Le parabole del regno

Le parabole del Regno, che l’evangelista ha raccolto nel capitolo tredici del suo vangelo, presentano il processo con cui si compie il Regno di Dio. La parabola del seminatore, che abbiamo letto domenica scorsa, ci ha presentato l’inizio del regno. Il Regno inizia come un dono, opera di un seminatore che butta a piene mani il seme, lo butta in modo sovrabbondante, sprecandolo anche sulla strada, fra i sassi e tra le spine, per essere certo che arrivi anche dove c’è terreno buono e il seme riesca a portare frutto.

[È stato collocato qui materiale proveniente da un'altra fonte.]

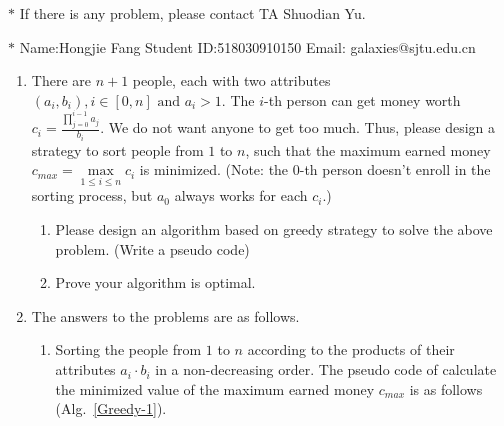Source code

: \documentclass[12pt,a4paper]{article}
\makeatletter
\newtheorem*{solution}{Solution}
\theoremstyle{definition}
\renewenvironment{solution}[1][Solution] {\par\pushQED{\qed}\normalfont\topsep6\p@\@plus6\p@\relax\trivlist\item[\hskip\labelsep\bfseries#1\@addpunct{.}]\ignorespaces}{\popQED\endtrivlist\@endpefalse} \makeatother
\makeatother
\begin{document}
\noindent

\noindent{}
\begin{center}
\footnotesize{\color{red}$*$ If there is any problem, please contact TA Shuodian Yu.}

\footnotesize{\color{blue}$*$ Name:Hongjie Fang  \quad Student ID:518030910150 \quad Email: galaxies@sjtu.edu.cn}
\end{center}

\begin{enumerate}
    \item
    There are $n+1$ people, each with two attributes $(a_i,b_i), i\in[0,n] \text{ and } a_i>1$. The $i$-th person can get money worth $c_i = \frac{\prod_{j=0}^{i-1}{a_j}}{b_i}$. We do not want anyone to get too much. Thus, please design a strategy to sort people from $1$ to $n$, such that the maximum earned money $c_{max}=\max\limits_{1\leq i\leq n} c_i$ is minimized. (Note: the 0-th person doesn't enroll in the sorting process, but $a_0$ always works for each $c_i$.)
    \begin{enumerate}
        \item Please design an algorithm based on greedy strategy to solve the above problem. (Write a pseudo code)
        \item Prove your algorithm is optimal.
    \end{enumerate}

   \begin{solution} The answers to the problems are as follows.
   \begin{enumerate}
   \item Sorting the people from $1$ to $n$ according to the products of their attributes $a_i \cdot b_i$ in a non-decreasing order. The pseudo code of calculate the minimized value of the maximum earned money $c_{max}$ is as follows (Alg.~\ref{Greedy-1}).

       \begin{minipage}[t]{0.8\textwidth}
        \begin{algorithm}[H]


\end{algorithm}
\end{minipage}
\end{enumerate}
\end{solution}
\end{enumerate}
\end{document}
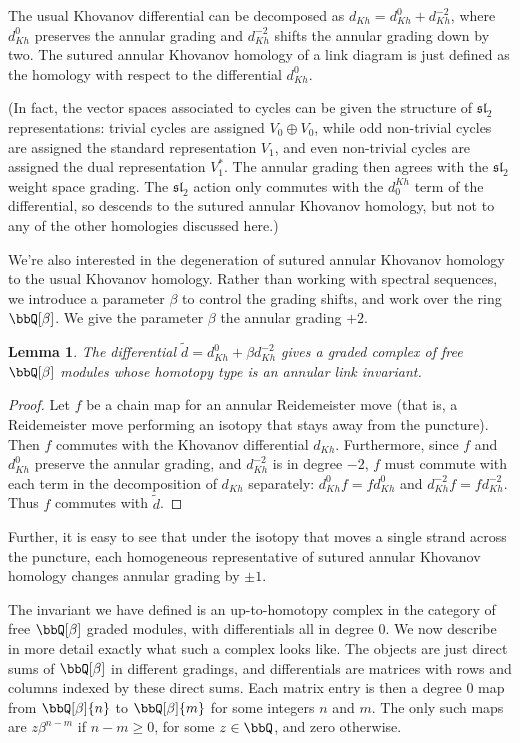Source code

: \documentclass{amsart}
\theoremstyle{plain}
\newtheorem{lem}[prop]{Lemma}
\newcommand{\fsl}{\mathfrak{sl}_2}
\begin{document}
The usual Khovanov differential can be decomposed as $d_{Kh}=d_{Kh}^0+d_{Kh}^{-2}$, where $d_{Kh}^0$ preserves the annular grading and $d_{Kh}^{-2}$ shifts the annular grading down by two. The  sutured annular Khovanov homology of a link diagram is just defined as the homology with respect to the differential $d_{Kh}^0$.

(In fact, the vector spaces associated to cycles can be given the structure of $\fsl$ representations: trivial cycles are assigned $V_0 \oplus V_0$, while odd non-trivial cycles are assigned the standard representation $V_1$, and even non-trivial cycles are assigned the dual representation $V_1^*$. The annular grading then agrees with the $\fsl$ weight space grading. The $\fsl$ action only commutes with the $d^{Kh}_0$ term of the differential, so descends to the sutured annular Khovanov homology, but not to any of the other homologies discussed here.)

We're also interested in the degeneration of sutured annular Khovanov homology to the usual Khovanov homology. Rather than working with spectral sequences, we introduce a parameter $\beta$ to control the grading shifts, and work over the ring $\bbQ[\beta]$. We give the parameter $\beta$ the annular grading $+2$. 

\begin{lem}
The differential $\tilde{d}=d_{Kh}^0 + \beta d_{Kh}^{-2}$ gives a graded complex of free $\bbQ[\beta]$ modules whose homotopy type is an annular link invariant.
\end{lem}

\begin{proof}
Let $f$ be a chain map for an annular Reidemeister move (that is, a Reidemeister move performing an isotopy that stays away from the puncture).  Then $f$ commutes with the Khovanov differential $d_{Kh}$.  Furthermore, since $f$ and $d_{Kh}^0$ preserve the annular grading, and $d_{Kh}^{-2}$ is in degree $-2$, $f$ must commute with each term in the decomposition of $d_{Kh}$ separately: $d_{Kh}^0 f= f d_{Kh}^0$ and $d_{Kh}^{-2} f = f d_{Kh}^{-2}$.  Thus $f$ commutes with $\tilde{d}$.
\end{proof}

Further, it is easy to see that under the isotopy that moves a single strand across the puncture, each homogeneous representative of sutured annular Khovanov homology changes annular grading by $\pm 1$.

The invariant we have defined is an up-to-homotopy complex in the category of free $\bbQ[\beta]$ graded modules, with differentials all in degree 0. We now describe in more detail exactly what such a complex looks like.
The objects are just direct sums of $\bbQ[\beta]$ in different gradings, and differentials are matrices with rows and columns indexed by these direct sums. Each matrix entry is then a degree 0 map from $\bbQ[\beta]\{n\}$ to $\bbQ[\beta]\{m\}$ for some integers $n$ and $m$. The only such maps are $z \beta^{n-m}$ if $n-m \geq 0$, for some $z \in \bbQ$, and zero otherwise.
\end{document}
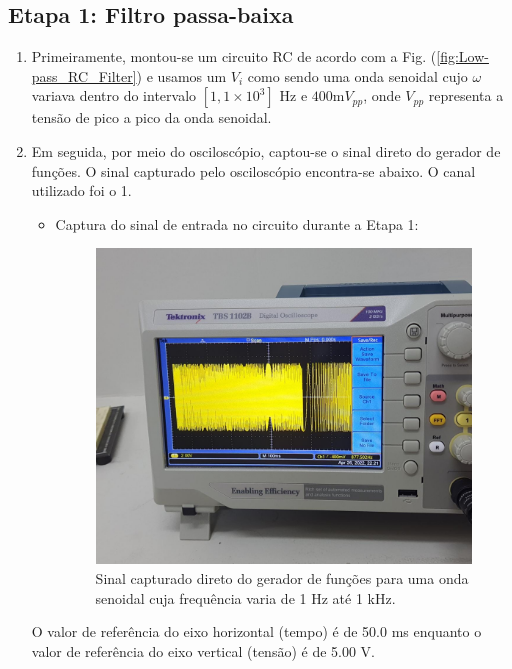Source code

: \documentclass[letterpaper, 12pt]{article}
\begin{document}
\subsection{Etapa 1: Filtro passa-baixa}\label{Etapa 1}
\begin{enumerate}
    \item Primeiramente, montou-se um circuito RC de acordo com a Fig. (\ref{fig:Low-pass_RC_Filter}) e usamos um $V_{i}$ como sendo uma onda senoidal cujo $\omega$ variava dentro do intervalo $[1,1\times10^{3}]$ Hz e $400\text{m}V_{pp}$, onde $V_{pp}$ representa a tensão de pico a pico da onda senoidal.
    
    \item Em seguida, por meio do osciloscópio, captou-se o sinal direto do gerador de funções. O sinal capturado pelo osciloscópio encontra-se abaixo. O canal utilizado foi o 1.
    
    \begin{itemize}
        \item Captura do sinal de entrada no circuito durante a Etapa 1:
        \begin{figure}[h]
            \centering
            \includegraphics[width=0.5\linewidth]{figures/Input_signal.jpeg}
            \caption{Sinal capturado direto do gerador de funções para uma onda senoidal cuja frequência varia de 1 Hz até 1 kHz.}
            \label{fig:Input_signal}
        \end{figure}
    \end{itemize}
    
    O valor de referência do eixo horizontal (tempo) é de 50.0 ms enquanto o valor de referência do eixo vertical (tensão) é de 5.00 V.
    

\end{enumerate}
\end{document}
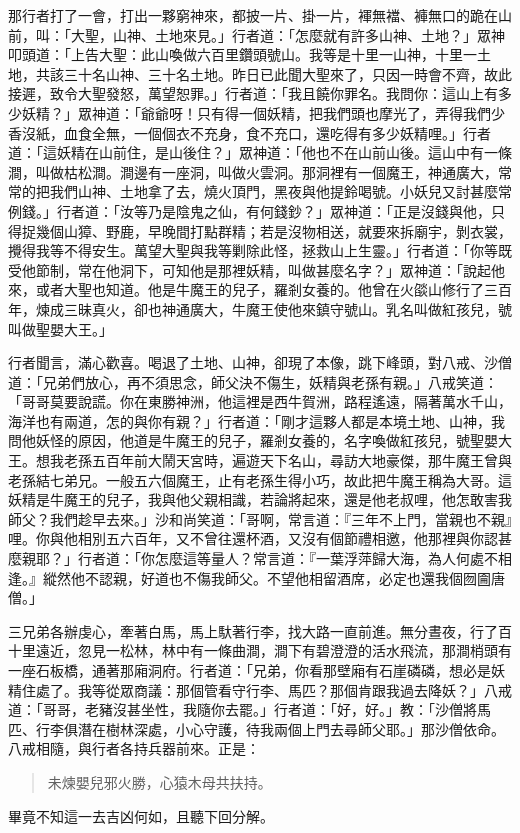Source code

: 那行者打了一會，打出一夥窮神來，都披一片、掛一片，褌無襠、褲無口的跪在山前，叫：「大聖，山神、土地來見。」行者道：「怎麼就有許多山神、土地？」眾神叩頭道：「上告大聖：此山喚做六百里鑽頭號山。我等是十里一山神，十里一土地，共該三十名山神、三十名土地。昨日已此聞大聖來了，只因一時會不齊，故此接遲，致令大聖發怒，萬望恕罪。」行者道：「我且饒你罪名。我問你：這山上有多少妖精？」眾神道：「爺爺呀！只有得一個妖精，把我們頭也摩光了，弄得我們少香沒紙，血食全無，一個個衣不充身，食不充口，還吃得有多少妖精哩。」行者道：「這妖精在山前住，是山後住？」眾神道：「他也不在山前山後。這山中有一條澗，叫做枯松澗。澗邊有一座洞，叫做火雲洞。那洞裡有一個魔王，神通廣大，常常的把我們山神、土地拿了去，燒火頂門，黑夜與他提鈴喝號。小妖兒又討甚麼常例錢。」行者道：「汝等乃是陰鬼之仙，有何錢鈔？」眾神道：「正是沒錢與他，只得捉幾個山獐、野鹿，早晚間打點群精；若是沒物相送，就要來拆廟宇，剝衣裳，攪得我等不得安生。萬望大聖與我等剿除此怪，拯救山上生靈。」行者道：「你等既受他節制，常在他洞下，可知他是那裡妖精，叫做甚麼名字？」眾神道：「說起他來，或者大聖也知道。他是牛魔王的兒子，羅剎女養的。他曾在火燄山修行了三百年，煉成三昧真火，卻也神通廣大，牛魔王使他來鎮守號山。乳名叫做紅孩兒，號叫做聖嬰大王。」

行者聞言，滿心歡喜。喝退了土地、山神，卻現了本像，跳下峰頭，對八戒、沙僧道：「兄弟們放心，再不須思念，師父決不傷生，妖精與老孫有親。」八戒笑道：「哥哥莫要說謊。你在東勝神洲，他這裡是西牛賀洲，路程遙遠，隔著萬水千山，海洋也有兩道，怎的與你有親？」行者道：「剛才這夥人都是本境土地、山神，我問他妖怪的原因，他道是牛魔王的兒子，羅剎女養的，名字喚做紅孩兒，號聖嬰大王。想我老孫五百年前大鬧天宮時，遍遊天下名山，尋訪大地豪傑，那牛魔王曾與老孫結七弟兄。一般五六個魔王，止有老孫生得小巧，故此把牛魔王稱為大哥。這妖精是牛魔王的兒子，我與他父親相識，若論將起來，還是他老叔哩，他怎敢害我師父？我們趁早去來。」沙和尚笑道：「哥啊，常言道：『三年不上門，當親也不親』哩。你與他相別五六百年，又不曾往還杯酒，又沒有個節禮相邀，他那裡與你認甚麼親耶？」行者道：「你怎麼這等量人？常言道：『一葉浮萍歸大海，為人何處不相逢。』縱然他不認親，好道也不傷我師父。不望他相留酒席，必定也還我個囫圇唐僧。」

三兄弟各辦虔心，牽著白馬，馬上馱著行李，找大路一直前進。無分晝夜，行了百十里遠近，忽見一松林，林中有一條曲澗，澗下有碧澄澄的活水飛流，那澗梢頭有一座石板橋，通著那廂洞府。行者道：「兄弟，你看那壁廂有石崖磷磷，想必是妖精住處了。我等從眾商議：那個管看守行李、馬匹？那個肯跟我過去降妖？」八戒道：「哥哥，老豬沒甚坐性，我隨你去罷。」行者道：「好，好。」教：「沙僧將馬匹、行李俱潛在樹林深處，小心守護，待我兩個上門去尋師父耶。」那沙僧依命。八戒相隨，與行者各持兵器前來。正是：
\begin{quote}
未煉嬰兒邪火勝，心猿木母共扶持。
\end{quote}

畢竟不知這一去吉凶何如，且聽下回分解。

Con le parabole di oggi, Gesù ci presenta il seguito della vicenda del seme. Potremmo partire dalle due piccole parabole del granello di senape e del lievito. L’insegnamento di queste parabole ci viene dal dinamismo presente sia nella crescita della senape, (il seme piccolo genera un arbusto grande, sproporzionato rispetto al seme), sia dal lievito, (quando esso fermenta, crea una massa di pasta che è il doppio di quella iniziale). Con riferimento alla nostra vita e al Regno di Dio, queste parabole significano che quando si accoglie l’annuncio dell’amore di Dio e lo si fa entrare nell’intimo, si vive un cammino per cui la vita è sempre più trasformata. Se una persona inizia a vivere alla luce dell’amore di Dio, di conseguenza inizia ad amare e ama sempre di più, tanto che l’amore compenetra tutto quello che fa.

Non scandalizzarsi

Con la parabola della zizzania, Gesù insegna che la crescita del regno non avviene in modo lineare, continuo e progressivo; come in ogni relazione ci sono alti e bassi e la relazione può crescere o fallire. L’insegnamento è dato dal giudizio che il padrone del campo dà: “Lasciate che l’una e l’altro crescano insieme”. Possiamo applicare questo insegnamento ai cristiani che sono nel mondo accanto ad altri che vivono secondo criteri o valori diversi dai loro: è un invito a non scandalizzarsi della diversità, a non pretendere una società tutta cristiana, a credere alla forza della testimonianza.

Applicando questa parabola alla vita personale, siamo invitati a non scandalizzarci nel vedere che anche in noi c’è il peccato. La penetrazione dell’amore nella nostra vita non può che avvenire con gradualità e attraverso un lavoro che prevede anche l’errore, poiché cresciamo proprio ricominciando continuamente dal nostro peccato.